BEGIN Source material

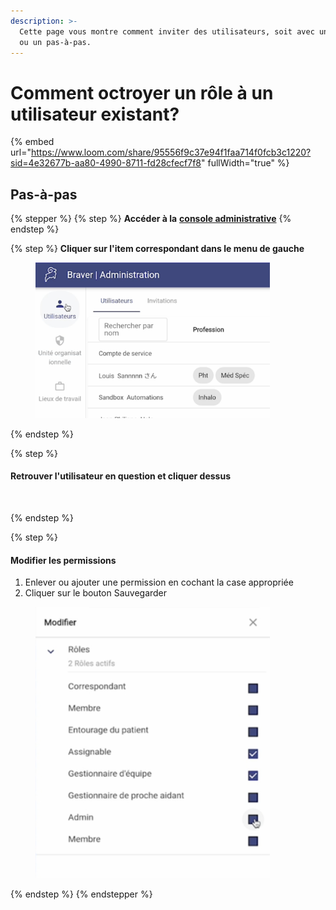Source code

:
 ```yaml
---
description: >-
  Cette page vous montre comment inviter des utilisateurs, soit avec une vidéo
  ou un pas-à-pas.
---
```


# Comment octroyer un rôle à un utilisateur existant?

{% embed url="https://www.loom.com/share/95556f9c37e94f1faa714f0fcb3c1220?sid=4e32677b-aa80-4990-8711-fd28cfecf7f8" fullWidth="true" %}

## Pas-à-pas

{% stepper %}
{% step %}
**Accéder à la** [**console administrative**](https://admin.braver.net)
{% endstep %}

{% step %}
**Cliquer sur l'item correspondant dans le menu de gauche**

<div align="left"><figure><img src="../../.gitbook/assets/CleanShot 2025-01-04 at 09.13.11@2x (1).png" alt="" width="375"><figcaption></figcaption></figure></div>
{% endstep %}

{% step %}
#### Retrouver l'utilisateur en question et cliquer dessus

<div align="left"><figure><img src="../../.gitbook/assets/Sélectionner un utilisateur et cliquer dessus.png" alt="" width="375"><figcaption></figcaption></figure></div>
{% endstep %}

{% step %}
#### Modifier les permissions

1. Enlever ou ajouter une permission en cochant la case appropriée
2. Cliquer sur le bouton Sauvegarder

<div align="left"><figure><img src="../../.gitbook/assets/Mofifier les permissions.png" alt="" width="375"><figcaption></figcaption></figure></div>
{% endstep %}
{% endstepper %}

END Source material

▶ _Problem_: Identify the lines above that contain the word "left", then copy them.

▶ _Written response_:
<div align="left"><figure><img src="../../.gitbook/assets/CleanShot 2025-01-04 at 09.13.11@2x (1).png" alt="" width="375"><figcaption></figcaption></figure></div>
<div align="left"><figure><img src="../../.gitbook/assets/Sélectionner un utilisateur et cliquer dessus.png" alt="" width="375"><figcaption></figcaption></figure></div>
<div align="left"><figure><img src="../../.gitbook/assets/Mofifier les permissions.png" alt="" width="375"><figcaption></figcaption></figure></div>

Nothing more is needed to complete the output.